Of course there were many actors, of greater or lesser improtance, but I think perhaps you don't fully appreciate the importance of the Incarnation itself. It is completely bound up with our original created purpose, to be come like God. That is what the Church in the East has always believed and which belif the Church in the West proclaims only softly and not at all among the Reformed so far as I can see. You are correct that it is and always has been the theology of The Church that on account of the Sin of Adam, Man could not fulfill that purpose but rather was a slave to a distortion of his true nature. Because of the Virgin Birth, the True Man, Christ, came into the world to restore our potential for divinization. Innovative Western Protestant theology has quite clearly rejected this in favor of something unknown prior to about 600 years ago. +John Damascene explains it thusly:

"After the assent of the holy Virgin, the Holy Spirit descended on her, according to the word of the Lord which the angel spoke, purifying her, and granting her power to receive the divinity of the Word, and likewise power to bring forth. And then was she overshadowed by the enhypostatic Wisdom and Power of the most high God, the Son of God Who is of like essence with the Father as of Divine seed, and from her holy and most pure blood He formed flesh animated with the spirit of reason and thought, the first-fruits of our compound nature: not by procreation but by creation through the Holy Spirit: not developing the fashion of the body by gradual additions but perfecting it at once, He Himself, the very Word of God, standing to the flesh in the relation of subsistence.

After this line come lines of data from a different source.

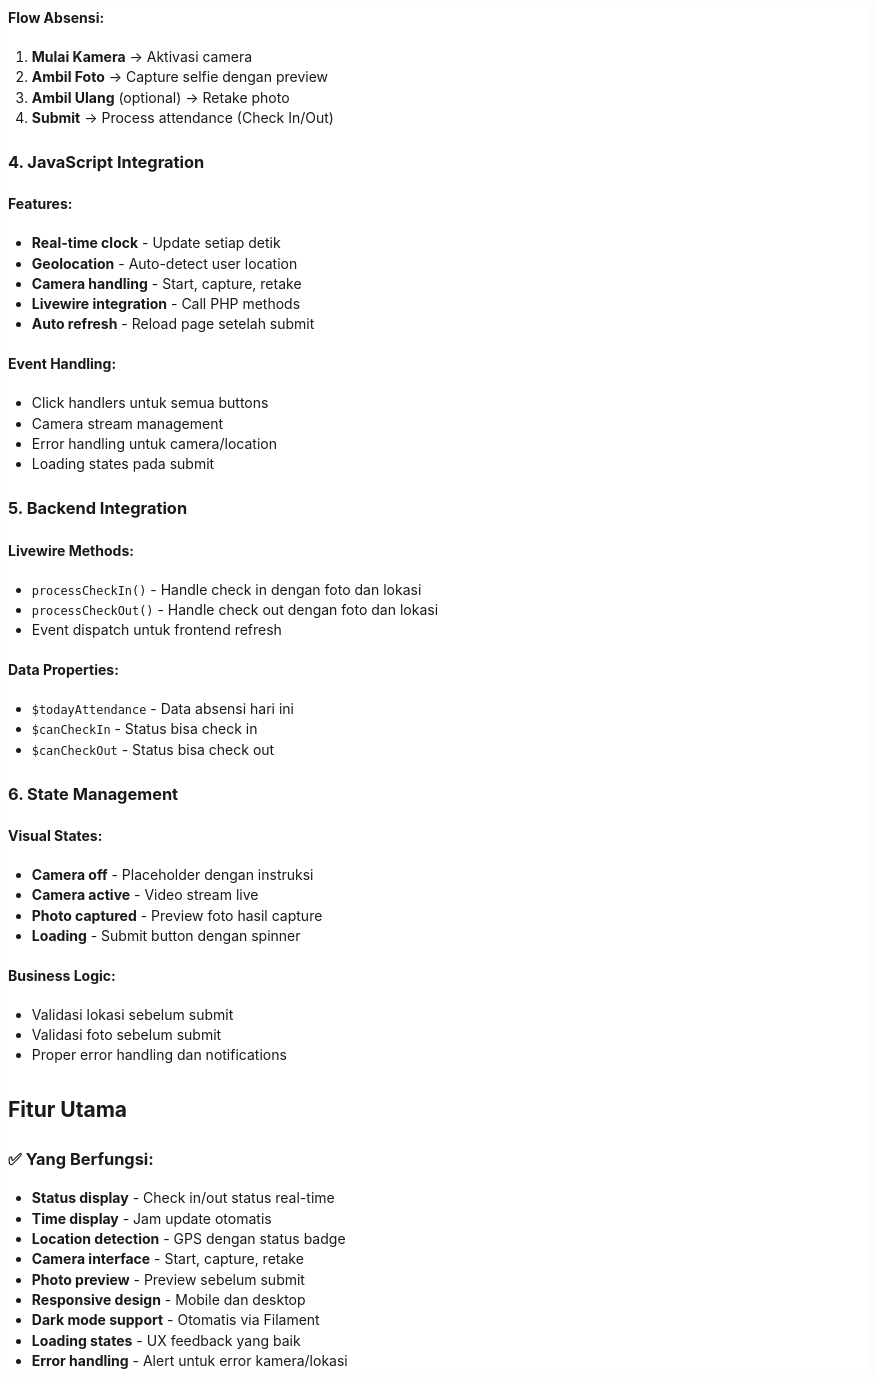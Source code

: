 #### Flow Absensi:
1. **Mulai Kamera** → Aktivasi camera
2. **Ambil Foto** → Capture selfie dengan preview
3. **Ambil Ulang** (optional) → Retake photo
4. **Submit** → Process attendance (Check In/Out)

### 4. JavaScript Integration

#### Features:
- **Real-time clock** - Update setiap detik
- **Geolocation** - Auto-detect user location
- **Camera handling** - Start, capture, retake
- **Livewire integration** - Call PHP methods
- **Auto refresh** - Reload page setelah submit

#### Event Handling:
- Click handlers untuk semua buttons
- Camera stream management
- Error handling untuk camera/location
- Loading states pada submit

### 5. Backend Integration

#### Livewire Methods:
- `processCheckIn()` - Handle check in dengan foto dan lokasi
- `processCheckOut()` - Handle check out dengan foto dan lokasi
- Event dispatch untuk frontend refresh

#### Data Properties:
- `$todayAttendance` - Data absensi hari ini
- `$canCheckIn` - Status bisa check in
- `$canCheckOut` - Status bisa check out

### 6. State Management

#### Visual States:
- **Camera off** - Placeholder dengan instruksi
- **Camera active** - Video stream live
- **Photo captured** - Preview foto hasil capture
- **Loading** - Submit button dengan spinner

#### Business Logic:
- Validasi lokasi sebelum submit
- Validasi foto sebelum submit
- Proper error handling dan notifications

## Fitur Utama

### ✅ Yang Berfungsi:
- **Status display** - Check in/out status real-time
- **Time display** - Jam update otomatis
- **Location detection** - GPS dengan status badge
- **Camera interface** - Start, capture, retake
- **Photo preview** - Preview sebelum submit
- **Responsive design** - Mobile dan desktop
- **Dark mode support** - Otomatis via Filament
- **Loading states** - UX feedback yang baik
- **Error handling** - Alert untuk error kamera/lokasi
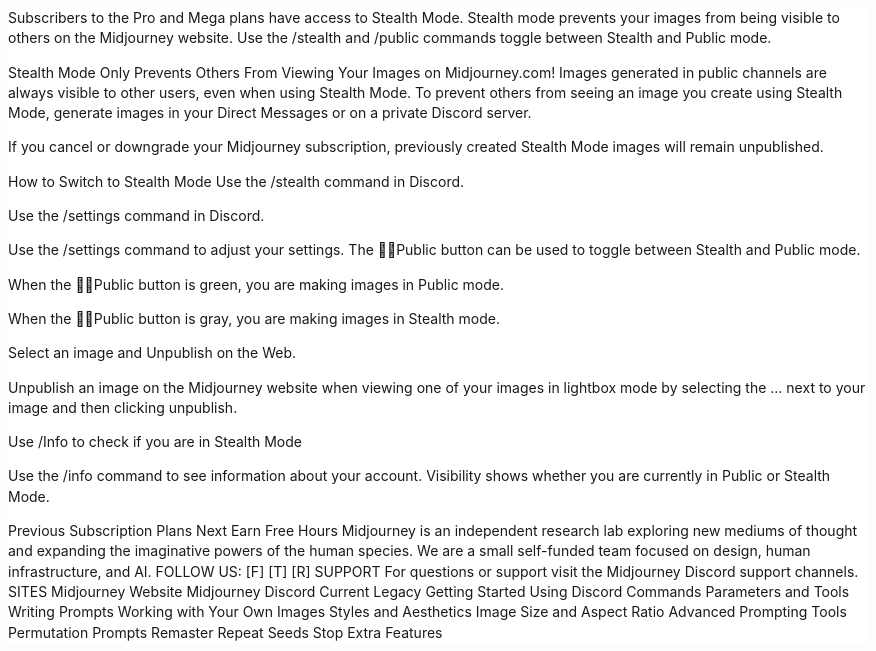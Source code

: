 Subscribers to the Pro and Mega plans have access to Stealth Mode. Stealth mode prevents your images from being visible to others on the Midjourney website. Use the /stealth and /public commands toggle between Stealth and Public mode.

Stealth Mode Only Prevents Others From Viewing Your Images on Midjourney.com!
Images generated in public channels are always visible to other users, even when using Stealth Mode. To prevent others from seeing an image you create using Stealth Mode, generate images in your Direct Messages or on a private Discord server.

If you cancel or downgrade your Midjourney subscription, previously created Stealth Mode images will remain unpublished.




How to Switch to Stealth Mode
Use the /stealth command in Discord.




Use the /settings command in Discord.

Use the /settings command to adjust your settings. The 🧍‍♂️Public button can be used to toggle between Stealth and Public mode.

When the 🧍‍♂️Public button is green, you are making images in Public mode.

When the 🧍‍♂️Public button is gray, you are making images in Stealth mode.



Select an image and Unpublish on the Web.

Unpublish an image on the Midjourney website when viewing one of your images in lightbox mode by selecting the ... next to your image and then clicking unpublish.




Use /Info to check if you are in Stealth Mode

Use the /info command to see information about your account. Visibility shows whether you are currently in Public or Stealth Mode.

Previous
Subscription Plans
Next
Earn Free Hours
Midjourney is an independent research lab exploring new mediums of thought and expanding the imaginative powers of the human species. We are a small self-funded team focused on design, human infrastructure, and AI.
FOLLOW US: [F] [T] [R]
SUPPORT
For questions or support visit the Midjourney Discord support channels.
SITES
Midjourney Website
Midjourney Discord
Current
Legacy
Getting Started
Using Discord
Commands Parameters and Tools
Writing Prompts
Working with Your Own Images
Styles and Aesthetics
Image Size and Aspect Ratio
Advanced Prompting Tools
Permutation Prompts
Remaster
Repeat
Seeds
Stop
Extra Features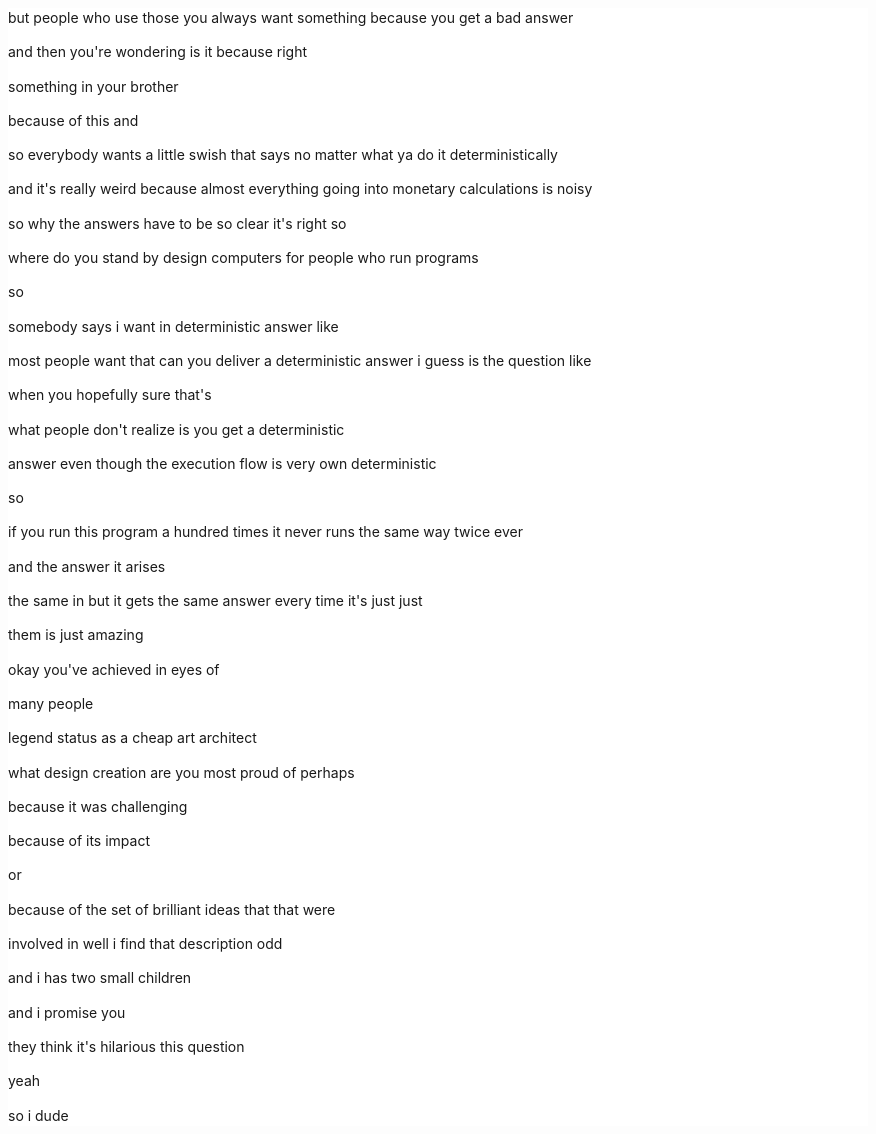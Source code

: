  but people who use those you always want something because you get a bad answer

 and then you're wondering is it because right

 something in your brother

 because of this and

 so everybody wants a little swish that says no matter what ya do it deterministically

 and it's really weird because almost everything going into monetary calculations is noisy

 so why the answers have to be so clear it's right so

 where do you stand by design computers for people who run programs

 so

 somebody says i want in deterministic answer like

 most people want that can you deliver a deterministic answer i guess is the question like

 when you hopefully sure that's

 what people don't realize is you get a deterministic

 answer even though the execution flow is very own deterministic

 so

 if you run this program a hundred times it never runs the same way twice ever

 and the answer it arises

 the same in but it gets the same answer every time it's just just

 them is just amazing

 okay you've achieved in eyes of

 many people

 legend status as a cheap art architect

 what design creation are you most proud of perhaps

 because it was challenging

 because of its impact

 or

 because of the set of brilliant ideas that that were

 involved in well i find that description odd

 and i has two small children

 and i promise you

 they think it's hilarious this question

 yeah

 so i dude
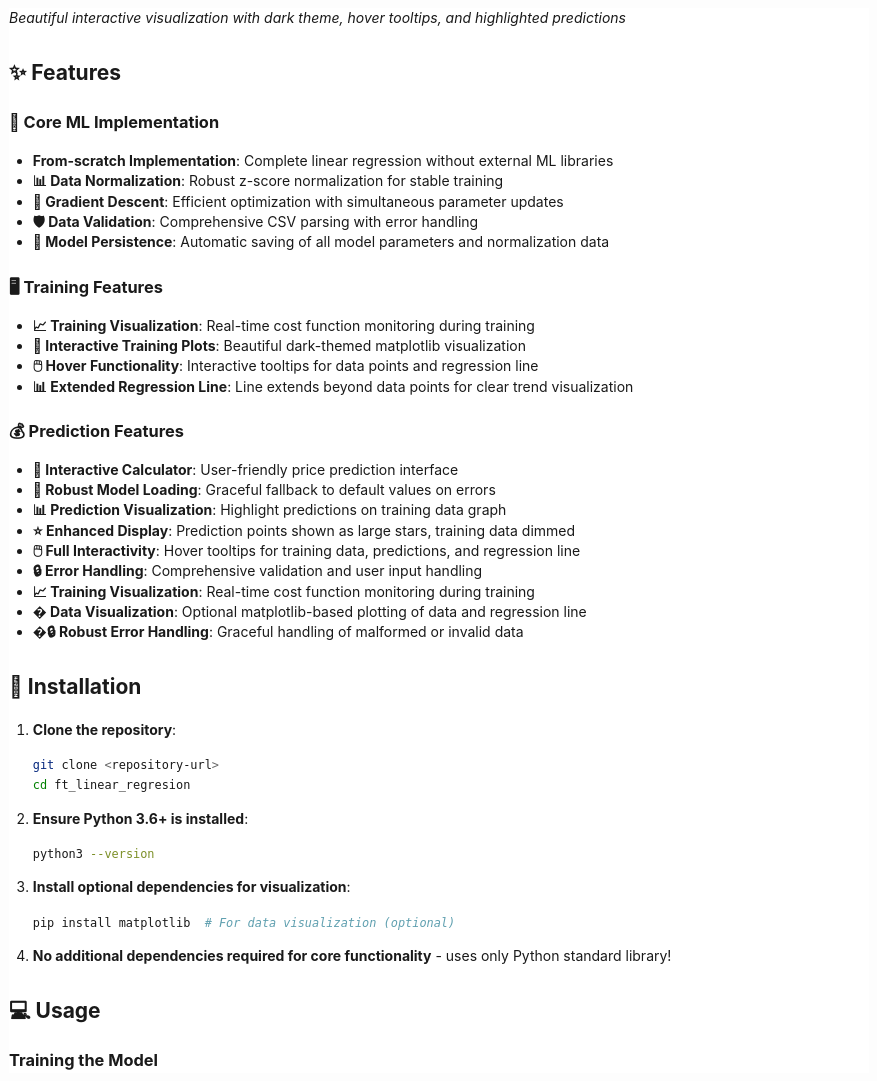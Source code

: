 *Beautiful interactive visualization with dark theme, hover tooltips, and highlighted predictions*

## ✨ Features

### 🔧 Core ML Implementation
- **From-scratch Implementation**: Complete linear regression without external ML libraries
- **📊 Data Normalization**: Robust z-score normalization for stable training
- **🎯 Gradient Descent**: Efficient optimization with simultaneous parameter updates
- **🛡️ Data Validation**: Comprehensive CSV parsing with error handling
- **💾 Model Persistence**: Automatic saving of all model parameters and normalization data

### 🖥️ Training Features
- **📈 Training Visualization**: Real-time cost function monitoring during training
- **🎨 Interactive Training Plots**: Beautiful dark-themed matplotlib visualization
- **🖱️ Hover Functionality**: Interactive tooltips for data points and regression line
- **📊 Extended Regression Line**: Line extends beyond data points for clear trend visualization

### 💰 Prediction Features  
- **🧮 Interactive Calculator**: User-friendly price prediction interface
- **🔄 Robust Model Loading**: Graceful fallback to default values on errors
- **📊 Prediction Visualization**: Highlight predictions on training data graph
- **⭐ Enhanced Display**: Prediction points shown as large stars, training data dimmed
- **🖱️ Full Interactivity**: Hover tooltips for training data, predictions, and regression line
- **🔒 Error Handling**: Comprehensive validation and user input handling
- **📈 Training Visualization**: Real-time cost function monitoring during training
- **� Data Visualization**: Optional matplotlib-based plotting of data and regression line
- **�🔒 Robust Error Handling**: Graceful handling of malformed or invalid data

## 🚀 Installation

1. **Clone the repository**:
   ```bash
   git clone <repository-url>
   cd ft_linear_regresion
   ```

2. **Ensure Python 3.6+ is installed**:
   ```bash
   python3 --version
   ```

3. **Install optional dependencies for visualization**:
   ```bash
   pip install matplotlib  # For data visualization (optional)
   ```

4. **No additional dependencies required for core functionality** - uses only Python standard library!

## 💻 Usage

### Training the Model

For the divine Word was not made one with flesh that had an independent pre-existence, but taking up His abode in the womb of the holy Virgin, He unreservedly in His own subsistence took upon Himself through the pure blood of the eternal Virgin a body of flesh animated with the spirit of reason and thought, thus assuming to Himself the first-fruits of man's compound nature, Himself, the Word, having become a subsistence in the flesh. So that He is at once flesh, and at the same time flesh of God the Word, and likewise flesh animated, possessing both reason and thought. Wherefore we speak not of man as having become God, but of God as having become Man. For being by nature perfect God, He naturally became likewise perfect Man: and did not change His nature nor make the dispensation an empty show, but became, without confusion or change or division, one in subsistence with the flesh, which was conceived of the holy Virgin, and animated with reason and thought, and had found existence in Him, while He did not change the nature of His divinity into the essence of flesh, nor the essence of flesh into the nature of His divinity, and did not make one compound nature out of His divine nature and the human nature He had assumed."


4,054 posted on 03/26/2006 2:42:29 PM PST by Kolokotronis (Christ is Risen, and you, o death, are annihilated!)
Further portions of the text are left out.